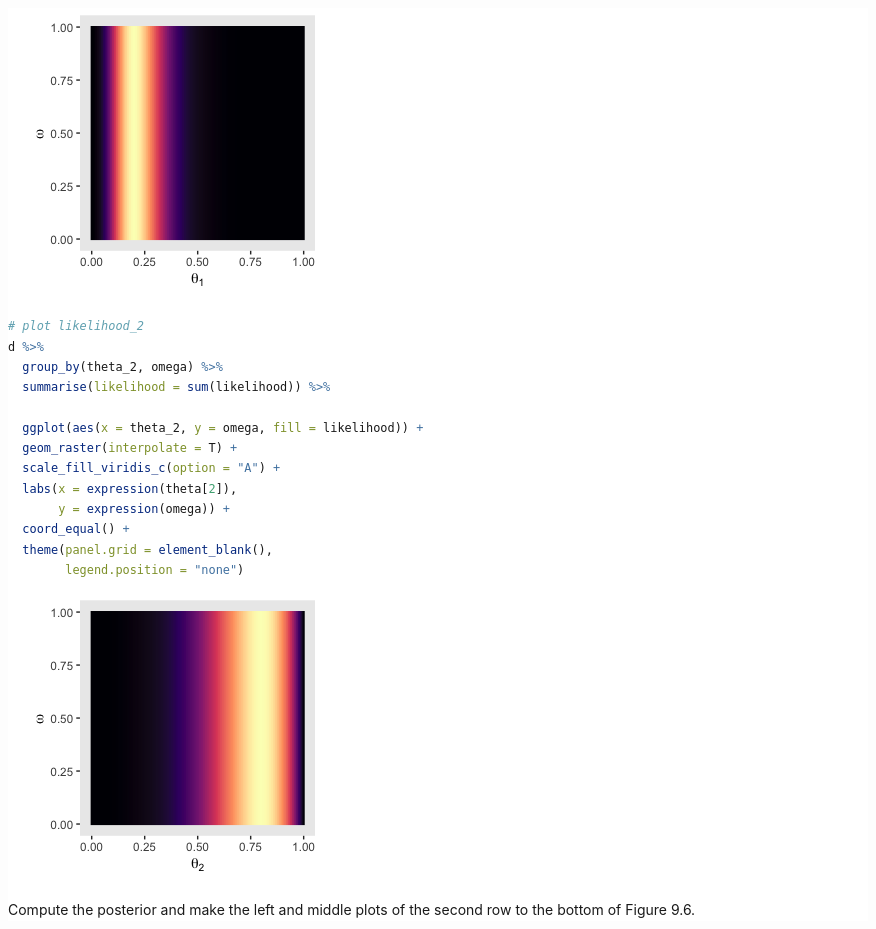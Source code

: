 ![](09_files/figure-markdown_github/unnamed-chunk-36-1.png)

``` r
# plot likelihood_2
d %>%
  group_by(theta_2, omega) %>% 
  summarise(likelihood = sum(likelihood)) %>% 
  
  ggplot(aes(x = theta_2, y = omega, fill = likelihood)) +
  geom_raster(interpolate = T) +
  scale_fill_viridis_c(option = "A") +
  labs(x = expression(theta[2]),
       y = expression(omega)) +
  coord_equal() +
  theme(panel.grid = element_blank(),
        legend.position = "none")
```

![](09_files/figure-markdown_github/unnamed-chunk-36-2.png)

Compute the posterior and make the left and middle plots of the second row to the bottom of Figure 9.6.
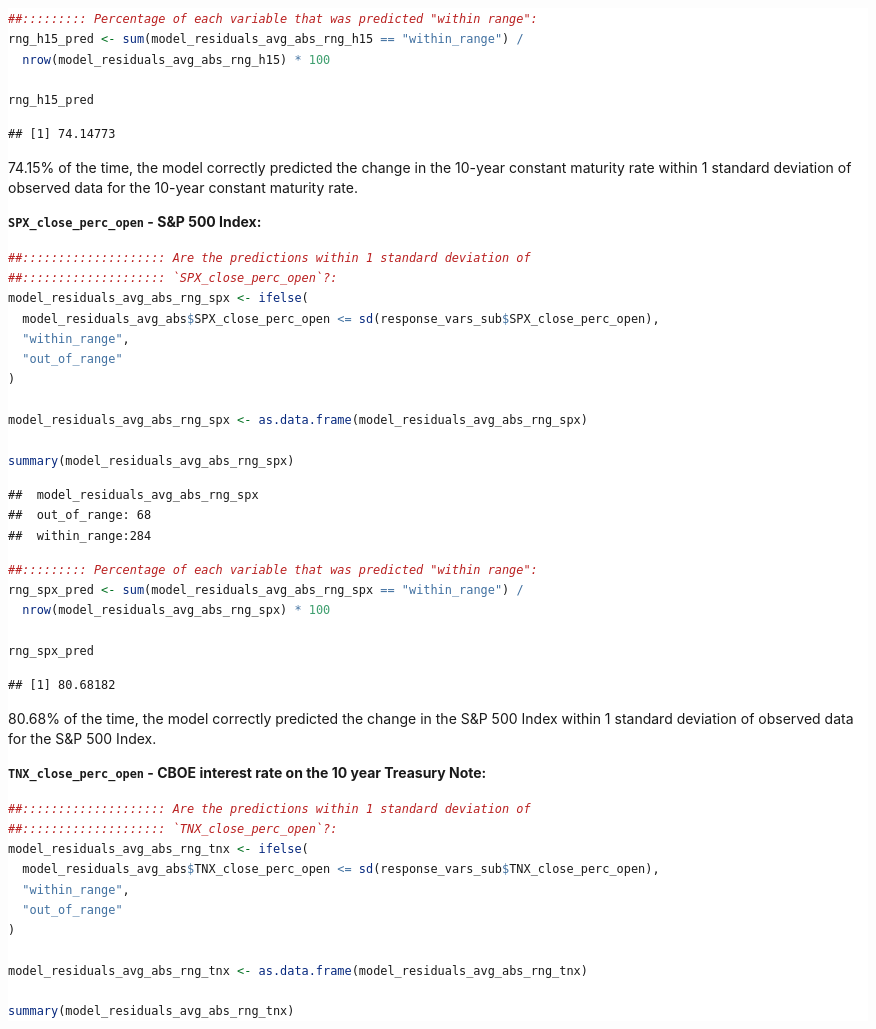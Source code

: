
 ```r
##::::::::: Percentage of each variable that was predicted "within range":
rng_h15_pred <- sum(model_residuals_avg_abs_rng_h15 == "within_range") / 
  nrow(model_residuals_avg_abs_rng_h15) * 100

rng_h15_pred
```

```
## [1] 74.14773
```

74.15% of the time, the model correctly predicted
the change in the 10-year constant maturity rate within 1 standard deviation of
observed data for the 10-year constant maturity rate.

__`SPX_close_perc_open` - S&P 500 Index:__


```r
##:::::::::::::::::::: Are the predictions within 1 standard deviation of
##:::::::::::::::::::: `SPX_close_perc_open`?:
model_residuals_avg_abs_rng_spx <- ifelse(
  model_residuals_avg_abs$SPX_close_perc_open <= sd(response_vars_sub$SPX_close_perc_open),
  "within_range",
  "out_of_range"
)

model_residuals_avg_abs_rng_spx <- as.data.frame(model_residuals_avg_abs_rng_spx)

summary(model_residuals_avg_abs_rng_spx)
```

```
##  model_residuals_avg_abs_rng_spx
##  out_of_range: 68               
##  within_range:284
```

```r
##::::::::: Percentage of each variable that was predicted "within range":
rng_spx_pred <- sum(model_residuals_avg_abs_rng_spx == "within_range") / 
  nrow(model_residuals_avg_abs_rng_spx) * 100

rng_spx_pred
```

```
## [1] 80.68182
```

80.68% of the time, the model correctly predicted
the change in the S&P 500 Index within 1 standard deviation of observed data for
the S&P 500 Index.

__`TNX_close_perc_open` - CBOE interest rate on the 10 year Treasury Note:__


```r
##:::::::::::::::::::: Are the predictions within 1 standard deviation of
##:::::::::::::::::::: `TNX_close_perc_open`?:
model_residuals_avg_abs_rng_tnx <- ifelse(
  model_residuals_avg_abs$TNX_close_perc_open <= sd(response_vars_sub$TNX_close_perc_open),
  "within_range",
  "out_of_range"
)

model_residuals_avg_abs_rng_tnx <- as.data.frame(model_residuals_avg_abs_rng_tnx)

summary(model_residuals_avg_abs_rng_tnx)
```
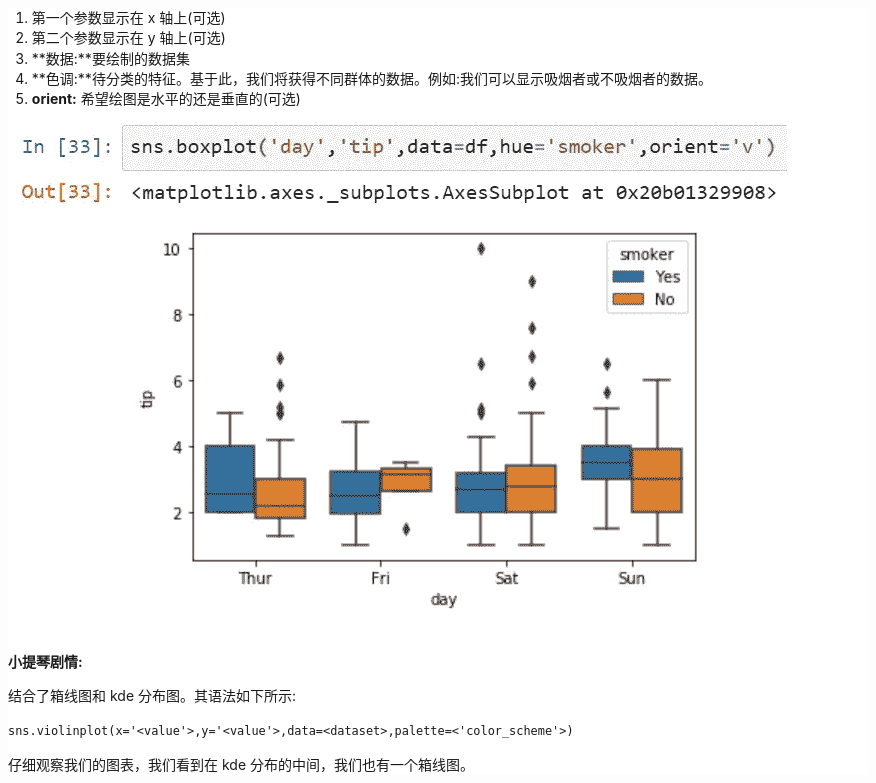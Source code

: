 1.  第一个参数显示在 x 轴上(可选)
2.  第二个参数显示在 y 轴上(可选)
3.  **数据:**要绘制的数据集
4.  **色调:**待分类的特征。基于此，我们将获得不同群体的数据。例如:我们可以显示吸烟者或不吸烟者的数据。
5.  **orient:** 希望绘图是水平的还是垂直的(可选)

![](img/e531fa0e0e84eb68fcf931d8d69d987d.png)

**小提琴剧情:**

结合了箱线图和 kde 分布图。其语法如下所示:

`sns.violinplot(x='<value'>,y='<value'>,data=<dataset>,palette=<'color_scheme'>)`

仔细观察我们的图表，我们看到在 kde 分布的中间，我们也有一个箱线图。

::::

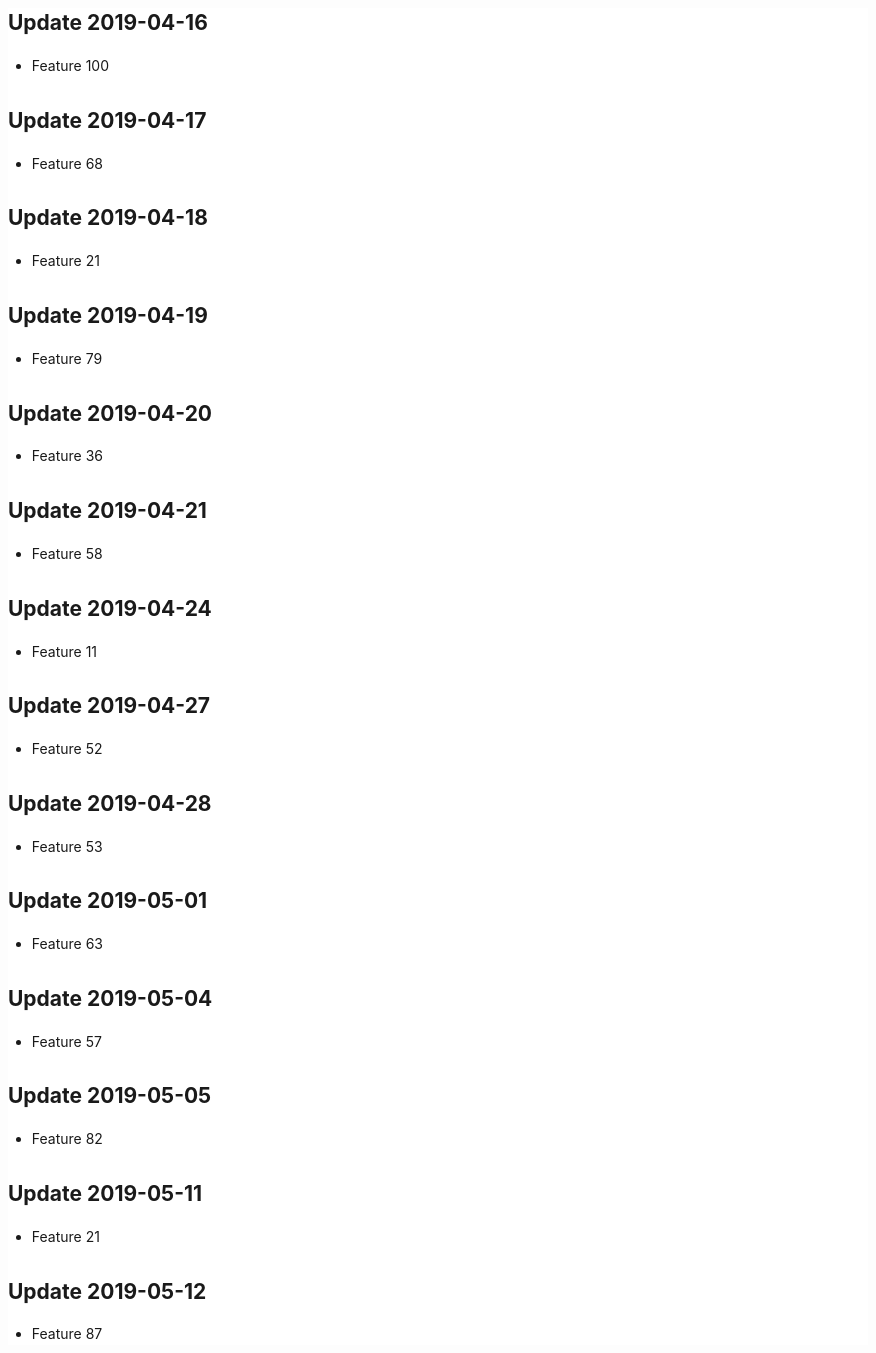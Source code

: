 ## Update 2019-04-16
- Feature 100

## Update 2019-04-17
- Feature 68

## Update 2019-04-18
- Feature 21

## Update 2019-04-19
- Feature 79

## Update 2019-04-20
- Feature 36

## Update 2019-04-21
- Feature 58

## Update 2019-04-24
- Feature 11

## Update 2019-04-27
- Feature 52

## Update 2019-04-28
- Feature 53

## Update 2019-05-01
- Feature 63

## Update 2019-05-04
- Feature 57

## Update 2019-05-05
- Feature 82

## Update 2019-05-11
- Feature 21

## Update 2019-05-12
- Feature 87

::::

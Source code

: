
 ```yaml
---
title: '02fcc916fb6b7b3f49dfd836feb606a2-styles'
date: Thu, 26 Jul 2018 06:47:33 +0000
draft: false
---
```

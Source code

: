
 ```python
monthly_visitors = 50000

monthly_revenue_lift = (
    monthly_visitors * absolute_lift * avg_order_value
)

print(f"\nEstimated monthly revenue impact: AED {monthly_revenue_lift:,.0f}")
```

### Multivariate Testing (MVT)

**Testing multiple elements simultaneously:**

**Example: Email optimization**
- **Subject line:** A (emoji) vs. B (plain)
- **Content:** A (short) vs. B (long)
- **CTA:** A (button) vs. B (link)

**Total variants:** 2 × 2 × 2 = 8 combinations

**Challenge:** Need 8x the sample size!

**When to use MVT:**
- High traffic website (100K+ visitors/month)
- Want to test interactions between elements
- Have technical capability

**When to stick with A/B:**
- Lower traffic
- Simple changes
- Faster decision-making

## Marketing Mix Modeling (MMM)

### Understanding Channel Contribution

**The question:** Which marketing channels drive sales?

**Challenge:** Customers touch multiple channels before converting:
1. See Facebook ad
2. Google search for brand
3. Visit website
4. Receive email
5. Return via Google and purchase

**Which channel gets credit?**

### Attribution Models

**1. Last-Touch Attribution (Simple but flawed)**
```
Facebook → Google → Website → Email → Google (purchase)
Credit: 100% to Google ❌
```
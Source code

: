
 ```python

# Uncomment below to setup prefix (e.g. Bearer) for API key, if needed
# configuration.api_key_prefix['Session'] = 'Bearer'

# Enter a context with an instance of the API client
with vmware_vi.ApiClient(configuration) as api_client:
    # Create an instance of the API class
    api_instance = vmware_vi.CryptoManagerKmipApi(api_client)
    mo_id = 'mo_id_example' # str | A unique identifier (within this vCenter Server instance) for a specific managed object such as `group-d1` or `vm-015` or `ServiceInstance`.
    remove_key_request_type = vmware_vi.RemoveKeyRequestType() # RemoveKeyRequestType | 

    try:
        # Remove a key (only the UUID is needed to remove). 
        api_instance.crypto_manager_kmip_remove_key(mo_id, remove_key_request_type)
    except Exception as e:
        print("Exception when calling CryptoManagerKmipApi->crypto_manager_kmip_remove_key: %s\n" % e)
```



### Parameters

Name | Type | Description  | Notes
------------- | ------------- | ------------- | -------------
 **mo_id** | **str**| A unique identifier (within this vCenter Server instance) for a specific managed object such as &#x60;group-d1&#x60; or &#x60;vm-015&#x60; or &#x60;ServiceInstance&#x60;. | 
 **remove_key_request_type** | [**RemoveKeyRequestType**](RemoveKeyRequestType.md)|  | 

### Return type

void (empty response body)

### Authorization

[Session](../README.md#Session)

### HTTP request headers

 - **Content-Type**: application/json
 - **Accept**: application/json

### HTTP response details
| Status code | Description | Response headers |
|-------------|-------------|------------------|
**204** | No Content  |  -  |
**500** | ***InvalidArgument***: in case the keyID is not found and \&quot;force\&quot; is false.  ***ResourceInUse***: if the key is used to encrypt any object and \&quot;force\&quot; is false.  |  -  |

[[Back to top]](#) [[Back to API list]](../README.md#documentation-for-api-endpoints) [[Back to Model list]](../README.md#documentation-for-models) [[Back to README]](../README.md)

::::

:: Exercise requirements ::
Look through the records for the word "README". Every line that has it should be copied.

:: Finished task ::
[Session](../README.md#Session)
[[Back to top]](#) [[Back to API list]](../README.md#documentation-for-api-endpoints) [[Back to Model list]](../README.md#documentation-for-models) [[Back to README]](../README.md)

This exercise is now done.